Introduction to active learning

1. What is active learning ?

Jaideep Ray
Better ML
4 min readJul 15, 2021

--

Training a supervised predictive model involves labeled training data. Active Learning is set of ml techniques developed for reducing the annotation or labeling costs or improve the ROI by smartly selecting what examples to label. [1]

2. Why is labeling expensive ?

Unlabeled data comes cheap due to digital nature of everyday life but labeling is quite expensive. Sources of cost for data labeling -

  • Preparing rating guidelines for your task and keeping them updated.
  • Labeling requires human to go through your example and judge it.
  • To ensure quality, you would need multiple humans to judge the same example and take a vote.
  • With stricter laws around data privacy, you cannot retain the labeled data forever. This means you cannot effectively accumulate labels even in the most static cases. For more dynamic tasks, you would need to continuously keep on labeling.

3. Active learning setup

  • A typical active learning setup has a labeled training set (seed data), base estimator (active learner) trained on this set which can select instances from unlabeled pool to send to human annotator.
  • A ML model is first trained on a fairly small sample of labeled data; this model is then applied on the (unlabeled) remainder of the dataset. The algorithm chooses which instances to label over the next active learning loop based on the information it gained through this inference step.
Pool based active learning setup [2]
  • As soon as the test error for the active learner on a held out set is achieved, the data can be used to train the real model.

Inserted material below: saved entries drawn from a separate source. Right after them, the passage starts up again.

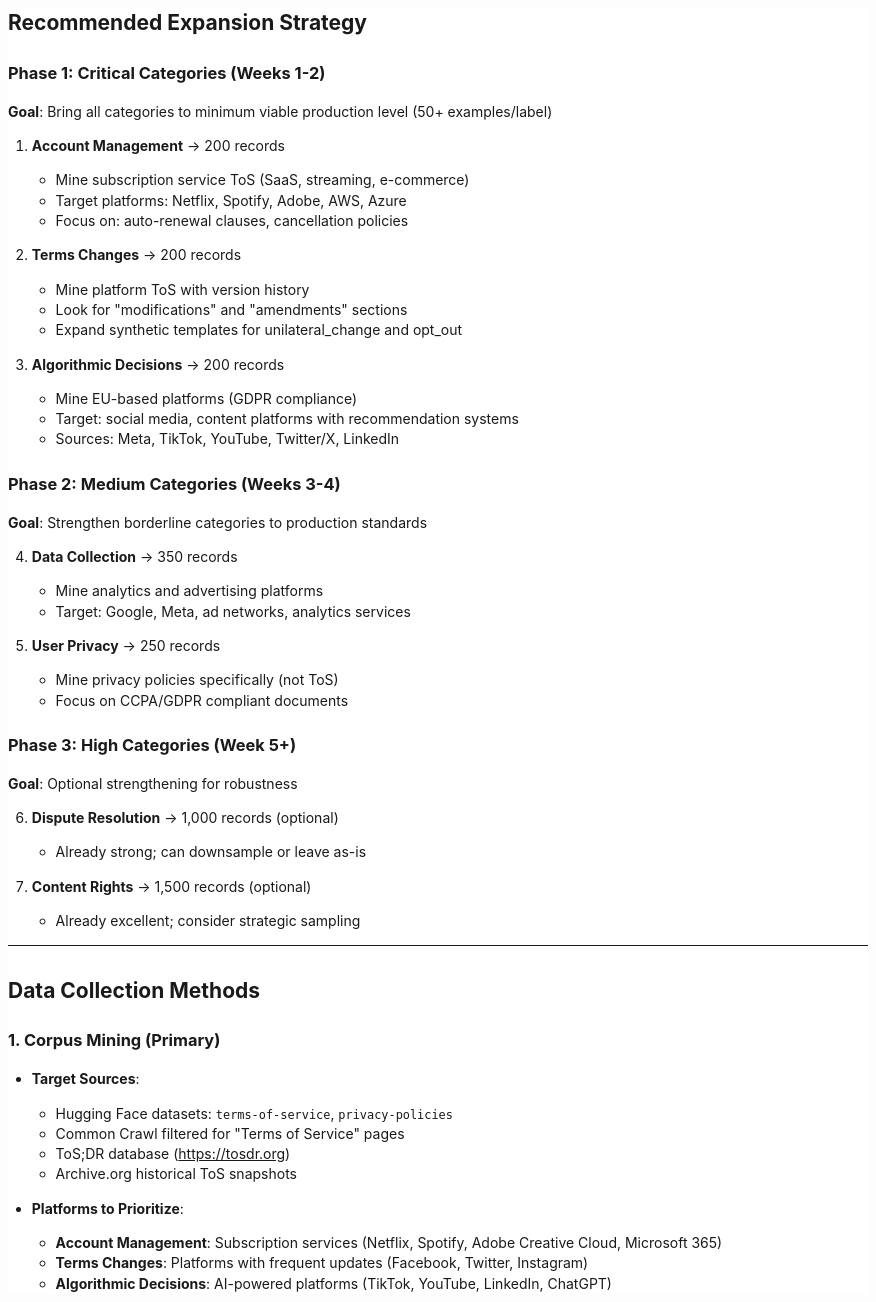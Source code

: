 
## Recommended Expansion Strategy

### Phase 1: Critical Categories (Weeks 1-2)
**Goal**: Bring all categories to minimum viable production level (50+ examples/label)

1. **Account Management** → 200 records
   - Mine subscription service ToS (SaaS, streaming, e-commerce)
   - Target platforms: Netflix, Spotify, Adobe, AWS, Azure
   - Focus on: auto-renewal clauses, cancellation policies

2. **Terms Changes** → 200 records  
   - Mine platform ToS with version history
   - Look for "modifications" and "amendments" sections
   - Expand synthetic templates for unilateral_change and opt_out

3. **Algorithmic Decisions** → 200 records
   - Mine EU-based platforms (GDPR compliance)
   - Target: social media, content platforms with recommendation systems
   - Sources: Meta, TikTok, YouTube, Twitter/X, LinkedIn

### Phase 2: Medium Categories (Weeks 3-4)
**Goal**: Strengthen borderline categories to production standards

4. **Data Collection** → 350 records
   - Mine analytics and advertising platforms
   - Target: Google, Meta, ad networks, analytics services

5. **User Privacy** → 250 records
   - Mine privacy policies specifically (not ToS)
   - Focus on CCPA/GDPR compliant documents

### Phase 3: High Categories (Week 5+)
**Goal**: Optional strengthening for robustness

6. **Dispute Resolution** → 1,000 records (optional)
   - Already strong; can downsample or leave as-is
   
7. **Content Rights** → 1,500 records (optional)
   - Already excellent; consider strategic sampling

---

## Data Collection Methods

### 1. Corpus Mining (Primary)
- **Target Sources**:
  - Hugging Face datasets: `terms-of-service`, `privacy-policies`
  - Common Crawl filtered for "Terms of Service" pages
  - ToS;DR database (https://tosdr.org)
  - Archive.org historical ToS snapshots

- **Platforms to Prioritize**:
  - **Account Management**: Subscription services (Netflix, Spotify, Adobe Creative Cloud, Microsoft 365)
  - **Terms Changes**: Platforms with frequent updates (Facebook, Twitter, Instagram)
  - **Algorithmic Decisions**: AI-powered platforms (TikTok, YouTube, LinkedIn, ChatGPT)
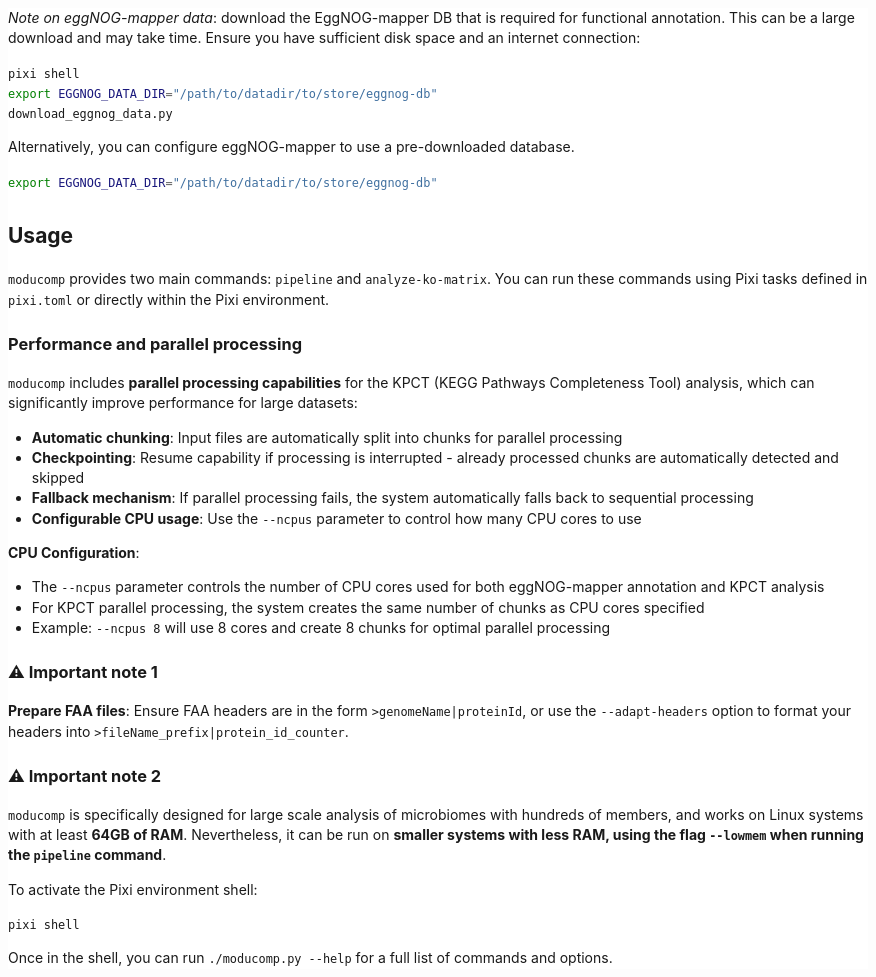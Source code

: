 *Note on eggNOG-mapper data*: download the EggNOG-mapper DB that is required for functional annotation. This can be a large download and may take time. Ensure you have sufficient disk space and an internet connection:

```bash
pixi shell
export EGGNOG_DATA_DIR="/path/to/datadir/to/store/eggnog-db"
download_eggnog_data.py
```

Alternatively, you can configure eggNOG-mapper to use a pre-downloaded database.
```bash
export EGGNOG_DATA_DIR="/path/to/datadir/to/store/eggnog-db"
```

## Usage

`moducomp` provides two main commands: `pipeline` and `analyze-ko-matrix`. You can run these commands using Pixi tasks defined in `pixi.toml` or directly within the Pixi environment.

### Performance and parallel processing

`moducomp` includes **parallel processing capabilities** for the KPCT (KEGG Pathways Completeness Tool) analysis, which can significantly improve performance for large datasets:

- **Automatic chunking**: Input files are automatically split into chunks for parallel processing
- **Checkpointing**: Resume capability if processing is interrupted - already processed chunks are automatically detected and skipped
- **Fallback mechanism**: If parallel processing fails, the system automatically falls back to sequential processing
- **Configurable CPU usage**: Use the `--ncpus` parameter to control how many CPU cores to use

**CPU Configuration**:
- The `--ncpus` parameter controls the number of CPU cores used for both eggNOG-mapper annotation and KPCT analysis
- For KPCT parallel processing, the system creates the same number of chunks as CPU cores specified
- Example: `--ncpus 8` will use 8 cores and create 8 chunks for optimal parallel processing

### ⚠️ Important note 1

**Prepare FAA files**: Ensure FAA headers are in the form `>genomeName|proteinId`, or use the `--adapt-headers` option to format your headers into `>fileName_prefix|protein_id_counter`.

### ⚠️ Important note 2

`moducomp` is specifically designed for large scale analysis of microbiomes with hundreds of members, and works on Linux systems with at least **64GB of RAM**. Nevertheless, it can be run on **smaller systems with less RAM, using the flag `--lowmem` when running the `pipeline` command**.

To activate the Pixi environment shell:
```bash
pixi shell
```
Once in the shell, you can run `./moducomp.py --help` for a full list of commands and options.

4. Challenges to classical active learning setup

  • Large scale dataset : After every iteration, the model needs to score all documents in pool. This can be a very expensive operation for large datasets.
  • Selection bias : Since the samples chosen for labeling depends on the quality of trained machine learning model, there can be a selection bias.
  • Imbalanced dataset : In case of imbalanced dataset, the quality of AL estimator is questionable specially dealing with cold start.

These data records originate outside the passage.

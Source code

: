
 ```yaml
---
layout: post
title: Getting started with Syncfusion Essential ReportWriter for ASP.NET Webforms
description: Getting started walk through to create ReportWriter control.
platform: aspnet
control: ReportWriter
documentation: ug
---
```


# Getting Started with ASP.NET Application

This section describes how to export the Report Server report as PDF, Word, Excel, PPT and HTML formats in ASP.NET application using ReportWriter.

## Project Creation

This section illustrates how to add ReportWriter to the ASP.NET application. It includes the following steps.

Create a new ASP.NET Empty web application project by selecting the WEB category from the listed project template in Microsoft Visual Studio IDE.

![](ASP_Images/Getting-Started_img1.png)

4. Some strategies to deal with imbalanced dataset

Cranfield sampling or depth pooling :

  • Pick a large random sample from the unlabeled dataset or production traffic.
  • From your seed data train an ensemble of diverse machine learning model as the active learner. (example : use xgboost, lr, svm, mlp as base learners)
  • Each ml model scores examples from step 1.
  • The examples are sorted based on these prediction values. The top-k examples from each model are chosen to be labeled by human annotator. Note there will be large overlaps between the models. Examples outside of this pool are not considered.
  • Note by using this kind of sampling, we are ensuring in a way that the most important samples based on our models are chosen to be labeled by humans.
  • By using an ensemble and taking top-k from all models, we reduce selection bias.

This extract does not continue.